Notes of the new rules had been handed to a spokesman who hadn't had time to read them before the press conference. "Private travel outside the country can now be applied for without prerequisites," he said. Surprised journalists clamored for more details. Shuffling through his notes, he said that as far as he was aware, it was effective immediately. In fact it had been planned to start the next day, with details on applying for a visa. But the news was all over television - and East Germans flocked to the border in huge numbers. As the border became inundated with East Berliners wishing to reunite with family and/or escape the GDR, border guards became overwhelmed and with no orders to either shoot upon the crowd or open the gate, only a handful of guards facing hundreds and thousands of citizens, rather than fire and create a stampede and potentially kill hundreds the head of the guards decided to give the order "Open the barrier!" What came next was a spontaneous chain reaction with Berliners on both sides arriving at Checkpoint Charlie to celebrate this momentous event and to demolish the wall.
So basically an ill prepared functionary made a flippant remark and a border guard captain unable to get orders on how to proceed led to one of the most defining moments of the late 20th Century in Europe.
4.The Great Pig War (aka the San Juan Boundary Dispute) between the US and UK/Canada lasted seven whole years and at its max involved 2,600 combatants and nearly a hundred cannons.
But the opposing forces never actually got around to doing much combatting. In fact, the only recorded injury was a Royal Marine who got hit in the eye by a rock blindly thrown from the American trenches. He was shipped to hospital, recuperated, and rejoined his unit.

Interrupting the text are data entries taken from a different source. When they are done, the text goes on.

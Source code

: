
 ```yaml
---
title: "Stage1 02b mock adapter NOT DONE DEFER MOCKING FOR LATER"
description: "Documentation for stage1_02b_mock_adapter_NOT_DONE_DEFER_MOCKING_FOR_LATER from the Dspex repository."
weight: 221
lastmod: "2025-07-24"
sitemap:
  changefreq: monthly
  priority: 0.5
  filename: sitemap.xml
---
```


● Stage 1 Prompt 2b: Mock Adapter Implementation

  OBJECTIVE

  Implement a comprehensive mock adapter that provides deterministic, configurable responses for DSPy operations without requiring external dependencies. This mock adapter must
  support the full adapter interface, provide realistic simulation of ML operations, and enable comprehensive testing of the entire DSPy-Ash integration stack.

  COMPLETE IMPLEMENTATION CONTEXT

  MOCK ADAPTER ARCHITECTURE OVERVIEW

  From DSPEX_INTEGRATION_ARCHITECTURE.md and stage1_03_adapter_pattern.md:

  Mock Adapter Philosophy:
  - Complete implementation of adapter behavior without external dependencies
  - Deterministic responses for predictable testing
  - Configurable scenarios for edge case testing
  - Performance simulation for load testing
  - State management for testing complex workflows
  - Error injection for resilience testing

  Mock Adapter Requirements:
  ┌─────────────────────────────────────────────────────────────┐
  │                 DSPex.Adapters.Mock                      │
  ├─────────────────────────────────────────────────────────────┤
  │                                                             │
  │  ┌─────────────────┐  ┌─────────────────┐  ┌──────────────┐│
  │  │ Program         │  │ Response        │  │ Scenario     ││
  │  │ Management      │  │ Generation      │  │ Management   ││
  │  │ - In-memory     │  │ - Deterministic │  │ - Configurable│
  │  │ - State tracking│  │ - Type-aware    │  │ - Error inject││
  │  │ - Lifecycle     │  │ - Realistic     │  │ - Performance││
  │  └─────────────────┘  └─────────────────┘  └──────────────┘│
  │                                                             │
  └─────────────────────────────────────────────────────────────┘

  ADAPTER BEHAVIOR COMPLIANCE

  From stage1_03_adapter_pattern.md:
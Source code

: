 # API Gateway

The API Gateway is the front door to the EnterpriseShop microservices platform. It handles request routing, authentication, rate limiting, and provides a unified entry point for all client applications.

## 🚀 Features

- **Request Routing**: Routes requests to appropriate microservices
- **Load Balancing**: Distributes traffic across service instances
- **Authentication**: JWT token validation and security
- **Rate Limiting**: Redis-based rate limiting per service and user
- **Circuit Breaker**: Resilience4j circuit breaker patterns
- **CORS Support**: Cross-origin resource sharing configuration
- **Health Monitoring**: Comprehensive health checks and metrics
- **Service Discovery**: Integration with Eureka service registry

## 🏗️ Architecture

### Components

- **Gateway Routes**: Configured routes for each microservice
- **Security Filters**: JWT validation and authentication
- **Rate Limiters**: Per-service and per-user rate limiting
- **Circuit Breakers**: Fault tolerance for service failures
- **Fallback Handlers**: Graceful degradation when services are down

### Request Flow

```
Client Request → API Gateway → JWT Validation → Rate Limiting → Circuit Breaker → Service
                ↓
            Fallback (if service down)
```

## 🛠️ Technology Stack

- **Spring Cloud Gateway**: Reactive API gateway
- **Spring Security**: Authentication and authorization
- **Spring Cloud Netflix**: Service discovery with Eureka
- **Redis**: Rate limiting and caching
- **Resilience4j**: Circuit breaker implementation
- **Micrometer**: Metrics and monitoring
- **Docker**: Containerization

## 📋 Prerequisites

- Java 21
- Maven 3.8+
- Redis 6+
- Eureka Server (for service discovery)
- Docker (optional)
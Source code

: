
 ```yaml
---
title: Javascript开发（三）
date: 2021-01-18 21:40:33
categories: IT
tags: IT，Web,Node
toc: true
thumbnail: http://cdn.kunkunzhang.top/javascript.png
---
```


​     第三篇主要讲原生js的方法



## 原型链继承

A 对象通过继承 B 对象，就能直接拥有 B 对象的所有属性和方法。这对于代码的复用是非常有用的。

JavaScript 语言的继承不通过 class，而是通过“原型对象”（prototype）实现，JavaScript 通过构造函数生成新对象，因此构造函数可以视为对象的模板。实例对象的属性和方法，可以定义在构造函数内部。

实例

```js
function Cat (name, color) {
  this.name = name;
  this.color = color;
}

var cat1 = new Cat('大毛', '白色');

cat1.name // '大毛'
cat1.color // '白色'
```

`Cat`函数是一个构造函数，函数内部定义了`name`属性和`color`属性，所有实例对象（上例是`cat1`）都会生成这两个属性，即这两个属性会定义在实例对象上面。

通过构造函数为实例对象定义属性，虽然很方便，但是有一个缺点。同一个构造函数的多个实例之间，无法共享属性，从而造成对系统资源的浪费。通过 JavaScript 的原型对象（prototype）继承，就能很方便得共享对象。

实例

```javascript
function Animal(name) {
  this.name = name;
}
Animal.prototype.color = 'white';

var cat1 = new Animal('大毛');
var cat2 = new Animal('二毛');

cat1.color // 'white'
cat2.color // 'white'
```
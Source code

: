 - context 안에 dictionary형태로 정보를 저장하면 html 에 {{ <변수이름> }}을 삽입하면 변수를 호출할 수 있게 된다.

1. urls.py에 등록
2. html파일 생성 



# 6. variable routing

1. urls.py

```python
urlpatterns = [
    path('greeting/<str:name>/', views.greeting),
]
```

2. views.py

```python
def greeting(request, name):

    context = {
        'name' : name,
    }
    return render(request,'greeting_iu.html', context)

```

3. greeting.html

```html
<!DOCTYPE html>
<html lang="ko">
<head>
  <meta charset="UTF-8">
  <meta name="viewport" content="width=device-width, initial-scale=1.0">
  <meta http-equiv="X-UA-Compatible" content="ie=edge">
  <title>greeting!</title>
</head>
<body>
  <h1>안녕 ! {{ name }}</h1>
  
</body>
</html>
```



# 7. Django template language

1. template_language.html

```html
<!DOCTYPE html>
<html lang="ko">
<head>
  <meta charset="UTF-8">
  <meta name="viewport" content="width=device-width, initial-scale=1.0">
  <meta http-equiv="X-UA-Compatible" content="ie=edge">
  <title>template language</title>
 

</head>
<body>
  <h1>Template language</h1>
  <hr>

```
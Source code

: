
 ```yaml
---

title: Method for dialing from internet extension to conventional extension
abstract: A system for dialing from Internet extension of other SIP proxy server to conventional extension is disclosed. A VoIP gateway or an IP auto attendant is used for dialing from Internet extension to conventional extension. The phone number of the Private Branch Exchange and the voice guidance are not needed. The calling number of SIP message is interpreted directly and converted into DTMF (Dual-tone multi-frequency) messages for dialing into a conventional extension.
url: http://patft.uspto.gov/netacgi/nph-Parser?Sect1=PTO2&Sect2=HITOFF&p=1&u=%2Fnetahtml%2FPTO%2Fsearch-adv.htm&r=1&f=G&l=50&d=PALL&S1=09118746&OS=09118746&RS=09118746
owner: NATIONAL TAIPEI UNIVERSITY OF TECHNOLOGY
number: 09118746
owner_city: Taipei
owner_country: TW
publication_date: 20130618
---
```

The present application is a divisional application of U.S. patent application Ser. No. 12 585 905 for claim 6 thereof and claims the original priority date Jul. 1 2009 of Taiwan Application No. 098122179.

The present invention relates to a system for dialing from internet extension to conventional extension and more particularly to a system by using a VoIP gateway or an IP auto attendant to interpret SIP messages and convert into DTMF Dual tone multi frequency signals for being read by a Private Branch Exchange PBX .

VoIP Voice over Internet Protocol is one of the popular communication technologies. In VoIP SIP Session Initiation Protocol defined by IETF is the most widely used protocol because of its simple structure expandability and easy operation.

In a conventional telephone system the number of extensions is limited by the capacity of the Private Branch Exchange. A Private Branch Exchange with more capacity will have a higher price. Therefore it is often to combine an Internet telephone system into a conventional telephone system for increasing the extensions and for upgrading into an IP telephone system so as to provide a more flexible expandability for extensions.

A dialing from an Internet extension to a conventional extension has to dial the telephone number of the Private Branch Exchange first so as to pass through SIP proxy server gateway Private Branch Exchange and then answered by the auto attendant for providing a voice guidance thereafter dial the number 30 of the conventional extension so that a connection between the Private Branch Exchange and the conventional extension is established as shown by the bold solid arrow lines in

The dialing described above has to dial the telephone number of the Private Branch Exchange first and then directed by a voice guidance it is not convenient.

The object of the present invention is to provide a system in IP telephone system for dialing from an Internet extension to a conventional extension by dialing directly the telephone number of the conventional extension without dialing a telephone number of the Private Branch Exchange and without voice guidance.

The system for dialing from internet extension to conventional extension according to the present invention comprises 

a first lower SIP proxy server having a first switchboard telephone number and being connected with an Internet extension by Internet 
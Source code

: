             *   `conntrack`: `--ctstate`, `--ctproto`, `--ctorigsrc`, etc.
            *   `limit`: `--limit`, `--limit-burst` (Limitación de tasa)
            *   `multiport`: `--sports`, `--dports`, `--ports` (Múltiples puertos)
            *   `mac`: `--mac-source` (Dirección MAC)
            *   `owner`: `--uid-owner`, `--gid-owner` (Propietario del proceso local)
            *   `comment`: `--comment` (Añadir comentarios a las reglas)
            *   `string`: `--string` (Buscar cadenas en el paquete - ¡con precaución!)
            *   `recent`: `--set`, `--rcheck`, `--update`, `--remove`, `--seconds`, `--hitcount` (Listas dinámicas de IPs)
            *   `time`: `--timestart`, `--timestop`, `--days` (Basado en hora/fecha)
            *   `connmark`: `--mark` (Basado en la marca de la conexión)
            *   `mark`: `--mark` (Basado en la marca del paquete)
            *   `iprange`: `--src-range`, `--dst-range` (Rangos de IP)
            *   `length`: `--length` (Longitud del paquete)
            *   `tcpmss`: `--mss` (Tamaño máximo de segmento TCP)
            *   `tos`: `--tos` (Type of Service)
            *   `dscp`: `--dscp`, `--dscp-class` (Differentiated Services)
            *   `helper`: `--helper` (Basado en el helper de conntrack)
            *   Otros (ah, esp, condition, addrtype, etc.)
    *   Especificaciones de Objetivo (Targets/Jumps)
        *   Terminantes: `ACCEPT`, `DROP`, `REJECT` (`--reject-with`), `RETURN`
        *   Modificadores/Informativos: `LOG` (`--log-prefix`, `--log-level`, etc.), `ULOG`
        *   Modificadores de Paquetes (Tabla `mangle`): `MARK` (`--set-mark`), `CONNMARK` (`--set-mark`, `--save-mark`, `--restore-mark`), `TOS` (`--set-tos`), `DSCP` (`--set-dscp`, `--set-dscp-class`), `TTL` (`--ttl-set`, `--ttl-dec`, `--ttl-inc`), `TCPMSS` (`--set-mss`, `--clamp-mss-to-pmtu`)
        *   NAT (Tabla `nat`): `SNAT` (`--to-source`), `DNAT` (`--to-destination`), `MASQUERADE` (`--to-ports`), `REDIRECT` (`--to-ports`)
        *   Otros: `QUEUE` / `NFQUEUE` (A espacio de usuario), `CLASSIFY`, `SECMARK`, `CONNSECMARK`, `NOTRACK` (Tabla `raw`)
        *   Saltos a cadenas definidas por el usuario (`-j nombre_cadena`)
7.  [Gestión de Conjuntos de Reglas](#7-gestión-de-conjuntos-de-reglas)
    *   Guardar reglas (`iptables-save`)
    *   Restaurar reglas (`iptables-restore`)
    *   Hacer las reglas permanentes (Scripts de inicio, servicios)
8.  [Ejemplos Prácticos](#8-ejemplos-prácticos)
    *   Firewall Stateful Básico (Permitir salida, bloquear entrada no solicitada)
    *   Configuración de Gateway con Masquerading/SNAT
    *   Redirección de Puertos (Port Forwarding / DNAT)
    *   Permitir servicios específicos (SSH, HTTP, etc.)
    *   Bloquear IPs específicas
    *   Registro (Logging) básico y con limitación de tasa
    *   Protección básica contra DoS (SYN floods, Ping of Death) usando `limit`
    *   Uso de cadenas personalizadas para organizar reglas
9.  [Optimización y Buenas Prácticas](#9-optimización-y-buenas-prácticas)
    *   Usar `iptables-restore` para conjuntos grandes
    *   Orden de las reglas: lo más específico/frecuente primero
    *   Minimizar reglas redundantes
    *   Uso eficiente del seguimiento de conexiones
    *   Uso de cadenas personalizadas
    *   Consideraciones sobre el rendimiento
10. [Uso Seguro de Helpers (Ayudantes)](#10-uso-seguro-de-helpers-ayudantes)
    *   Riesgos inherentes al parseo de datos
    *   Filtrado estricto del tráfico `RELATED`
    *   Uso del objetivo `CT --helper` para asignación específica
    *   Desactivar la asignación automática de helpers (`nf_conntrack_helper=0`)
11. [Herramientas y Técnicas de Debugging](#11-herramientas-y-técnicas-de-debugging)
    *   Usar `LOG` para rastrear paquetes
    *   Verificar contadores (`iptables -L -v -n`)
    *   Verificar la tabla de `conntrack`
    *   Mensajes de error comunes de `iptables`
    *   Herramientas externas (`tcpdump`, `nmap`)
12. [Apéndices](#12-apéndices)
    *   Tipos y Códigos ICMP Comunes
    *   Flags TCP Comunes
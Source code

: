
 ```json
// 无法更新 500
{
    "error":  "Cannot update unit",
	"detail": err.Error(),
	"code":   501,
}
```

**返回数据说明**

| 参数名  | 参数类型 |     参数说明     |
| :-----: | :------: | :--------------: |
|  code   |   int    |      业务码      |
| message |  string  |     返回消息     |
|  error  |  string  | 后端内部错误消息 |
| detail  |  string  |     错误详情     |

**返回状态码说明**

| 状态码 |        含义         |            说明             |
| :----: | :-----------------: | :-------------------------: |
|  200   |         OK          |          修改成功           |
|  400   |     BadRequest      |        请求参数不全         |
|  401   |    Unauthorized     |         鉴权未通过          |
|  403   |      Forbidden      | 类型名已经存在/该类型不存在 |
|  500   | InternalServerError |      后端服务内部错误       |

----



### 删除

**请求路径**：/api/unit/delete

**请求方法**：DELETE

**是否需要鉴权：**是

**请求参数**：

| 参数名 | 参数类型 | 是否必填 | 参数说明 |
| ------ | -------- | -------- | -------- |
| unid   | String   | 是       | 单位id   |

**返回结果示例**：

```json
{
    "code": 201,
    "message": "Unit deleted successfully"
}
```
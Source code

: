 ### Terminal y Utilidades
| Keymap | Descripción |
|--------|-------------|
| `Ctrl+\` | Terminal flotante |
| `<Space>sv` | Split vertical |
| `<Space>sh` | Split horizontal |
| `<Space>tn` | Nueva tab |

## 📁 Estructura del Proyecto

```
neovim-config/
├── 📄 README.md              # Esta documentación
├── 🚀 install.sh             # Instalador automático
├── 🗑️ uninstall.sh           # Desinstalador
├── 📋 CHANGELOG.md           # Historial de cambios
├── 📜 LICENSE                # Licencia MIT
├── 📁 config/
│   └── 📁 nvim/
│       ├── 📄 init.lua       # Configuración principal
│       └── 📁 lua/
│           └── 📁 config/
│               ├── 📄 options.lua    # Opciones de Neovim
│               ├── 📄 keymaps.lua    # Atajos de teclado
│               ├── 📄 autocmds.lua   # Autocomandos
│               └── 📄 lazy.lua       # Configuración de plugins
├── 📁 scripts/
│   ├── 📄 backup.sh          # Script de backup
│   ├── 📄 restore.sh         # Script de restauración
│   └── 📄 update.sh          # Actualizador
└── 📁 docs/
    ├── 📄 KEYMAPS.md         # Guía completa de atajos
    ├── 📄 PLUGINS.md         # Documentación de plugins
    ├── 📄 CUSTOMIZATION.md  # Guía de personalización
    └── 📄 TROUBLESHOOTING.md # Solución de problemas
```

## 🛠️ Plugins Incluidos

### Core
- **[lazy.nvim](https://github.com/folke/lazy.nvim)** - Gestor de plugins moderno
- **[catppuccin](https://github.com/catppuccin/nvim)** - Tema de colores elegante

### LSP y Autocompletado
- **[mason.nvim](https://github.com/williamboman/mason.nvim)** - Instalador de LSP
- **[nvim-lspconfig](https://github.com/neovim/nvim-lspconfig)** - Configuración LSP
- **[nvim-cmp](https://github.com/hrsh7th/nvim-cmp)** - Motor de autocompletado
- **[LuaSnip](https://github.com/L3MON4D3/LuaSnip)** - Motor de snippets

Most of the troops' time was spent sneaking into each other's camps to play cards, and to trade tobacco and fresh food for navy rum swiped from the quartermaster's stores. Generally known as The Best War Ever.
The inciting factor was a pig from the British camp getting into the American camp's garden, upon which it was shot. Hence, 'the Pig War.'
5. In WW2 the Russians trained dogs to run under tanks with time bombs on their backs. "Anti-tank dogs". But, the Russians trained the dogs on Russian tanks so when they set them free on the battlefield they truned around and started blowing up the Russian tanks instead of the opposition's tanks. So insane that no one thought about using German tanks for the training.
This must have taken MONTHS and at least dozens of people and no one realized. Specifically they were tracking the smell. Soviets used diesel for their armor while the Nazis used gasoline
These are the kinds of things you don't read about in history books. So interesting. Thanks Linda for a different kind of read.